## [EXTRACTED INFORMATION]

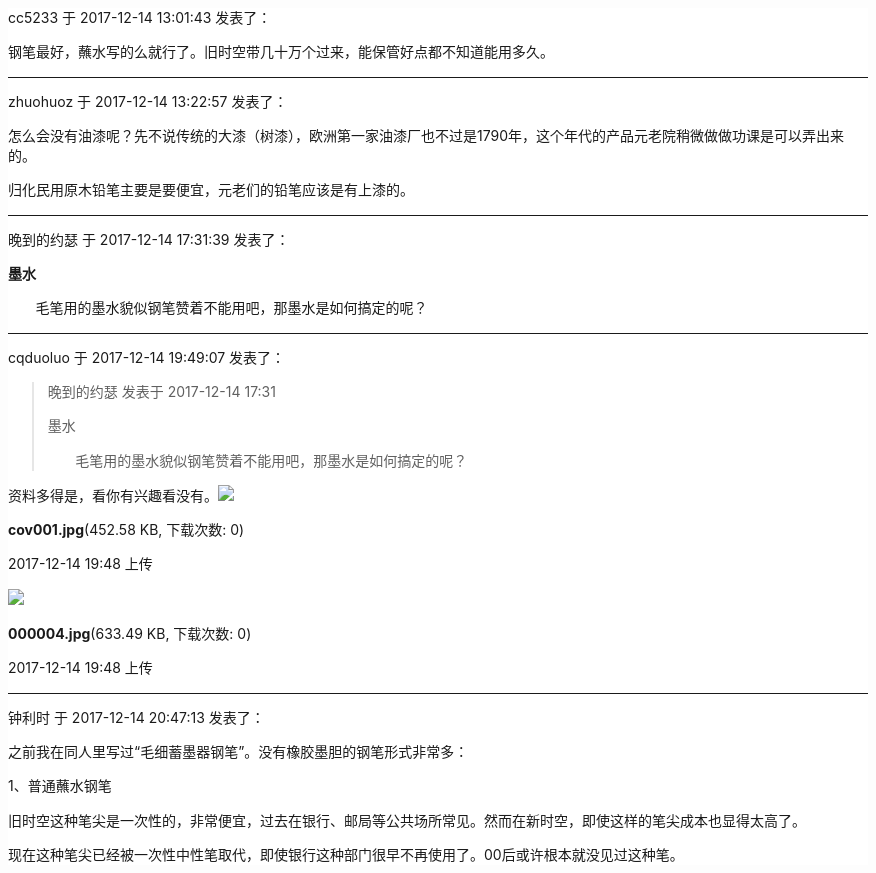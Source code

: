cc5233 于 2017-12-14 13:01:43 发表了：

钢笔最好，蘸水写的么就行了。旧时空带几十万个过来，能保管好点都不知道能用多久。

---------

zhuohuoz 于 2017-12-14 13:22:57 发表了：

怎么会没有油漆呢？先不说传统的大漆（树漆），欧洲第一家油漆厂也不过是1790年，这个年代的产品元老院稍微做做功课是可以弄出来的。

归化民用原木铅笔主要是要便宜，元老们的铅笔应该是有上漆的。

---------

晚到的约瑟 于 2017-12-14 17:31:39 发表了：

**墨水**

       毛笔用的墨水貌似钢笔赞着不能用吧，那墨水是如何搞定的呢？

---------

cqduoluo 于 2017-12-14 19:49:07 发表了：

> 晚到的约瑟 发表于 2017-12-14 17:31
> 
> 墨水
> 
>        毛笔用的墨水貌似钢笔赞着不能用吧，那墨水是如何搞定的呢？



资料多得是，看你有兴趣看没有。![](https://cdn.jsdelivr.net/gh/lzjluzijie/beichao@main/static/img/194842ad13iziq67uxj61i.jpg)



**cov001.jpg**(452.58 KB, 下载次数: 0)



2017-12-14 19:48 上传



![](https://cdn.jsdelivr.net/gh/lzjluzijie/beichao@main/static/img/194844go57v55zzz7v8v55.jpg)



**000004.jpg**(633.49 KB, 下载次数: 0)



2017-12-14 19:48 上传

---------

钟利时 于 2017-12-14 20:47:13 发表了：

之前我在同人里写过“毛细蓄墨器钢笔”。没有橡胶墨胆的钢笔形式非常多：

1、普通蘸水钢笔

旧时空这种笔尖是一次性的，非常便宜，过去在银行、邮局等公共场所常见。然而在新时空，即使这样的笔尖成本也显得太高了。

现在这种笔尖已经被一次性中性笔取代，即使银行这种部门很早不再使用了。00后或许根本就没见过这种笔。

## [WORK TASK]
Pull every line containing "main" out of the material and copy it.

## [RESULT OF THIS EXERCISE]
资料多得是，看你有兴趣看没有。![](https://cdn.jsdelivr.net/gh/lzjluzijie/beichao@main/static/img/194842ad13iziq67uxj61i.jpg)
![](https://cdn.jsdelivr.net/gh/lzjluzijie/beichao@main/static/img/194844go57v55zzz7v8v55.jpg)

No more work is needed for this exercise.